Menaut handphone yang tergeletak diatas nakas, lock screen nya menampilkan jam digital yang sudah pukul 02:27, "Aduh, jam segini Lea udah dialam mimpi", ucapnya saat hendak menanyakan jam berapa Lea akan berangkat.
Ayara kembali meletakkan handphonenya dan merebahkan tubuhnya, "Mending tidur deh, dari pada besok kesiangan", ujarnya.

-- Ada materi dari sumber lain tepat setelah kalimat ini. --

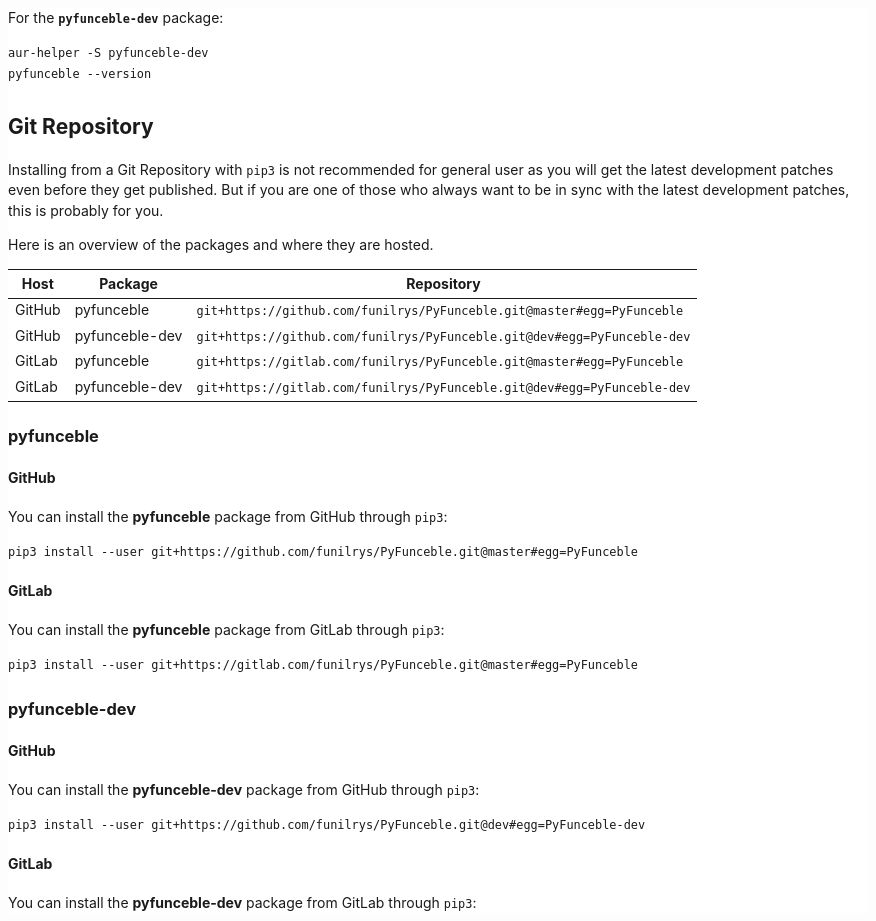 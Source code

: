 For the **`pyfunceble-dev`** package:

```shell
aur-helper -S pyfunceble-dev
pyfunceble --version
```

## Git Repository

Installing from a Git Repository with `pip3` is not recommended for general user as
you will get the latest development patches even before they get published. But if you
are one of those who always want to be in sync with the latest development patches,
this is probably for you.

Here is an overview of the packages and where they are hosted.

| Host   | Package        | Repository                                                              |
| ------ | -------------- | ----------------------------------------------------------------------- |
| GitHub | pyfunceble     | `git+https://github.com/funilrys/PyFunceble.git@master#egg=PyFunceble`  |
| GitHub | pyfunceble-dev | `git+https://github.com/funilrys/PyFunceble.git@dev#egg=PyFunceble-dev` |
| GitLab | pyfunceble     | `git+https://gitlab.com/funilrys/PyFunceble.git@master#egg=PyFunceble`  |
| GitLab | pyfunceble-dev | `git+https://gitlab.com/funilrys/PyFunceble.git@dev#egg=PyFunceble-dev` |

### pyfunceble

#### GitHub

You can install the **pyfunceble** package from GitHub through `pip3`:

```shell
pip3 install --user git+https://github.com/funilrys/PyFunceble.git@master#egg=PyFunceble
```

#### GitLab

You can install the **pyfunceble** package from GitLab through `pip3`:

```shell
pip3 install --user git+https://gitlab.com/funilrys/PyFunceble.git@master#egg=PyFunceble
```

### pyfunceble-dev

#### GitHub

You can install the **pyfunceble-dev** package from GitHub through `pip3`:

```shell
pip3 install --user git+https://github.com/funilrys/PyFunceble.git@dev#egg=PyFunceble-dev
```

#### GitLab

You can install the **pyfunceble-dev** package from GitLab through `pip3`:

Ayara menarik selimut dan tidur dengan posisi miring kearah Edgar, tangannya memeluk erat tubuh kekar suaminya sehingga terasa hangat.
Matanya mulai terpejam dan siap masuk ke alam mimpi untuk menyambut hari yang ditunggu oleh Ayara esok, ia akan pergi berlibur, at the same time honey moon.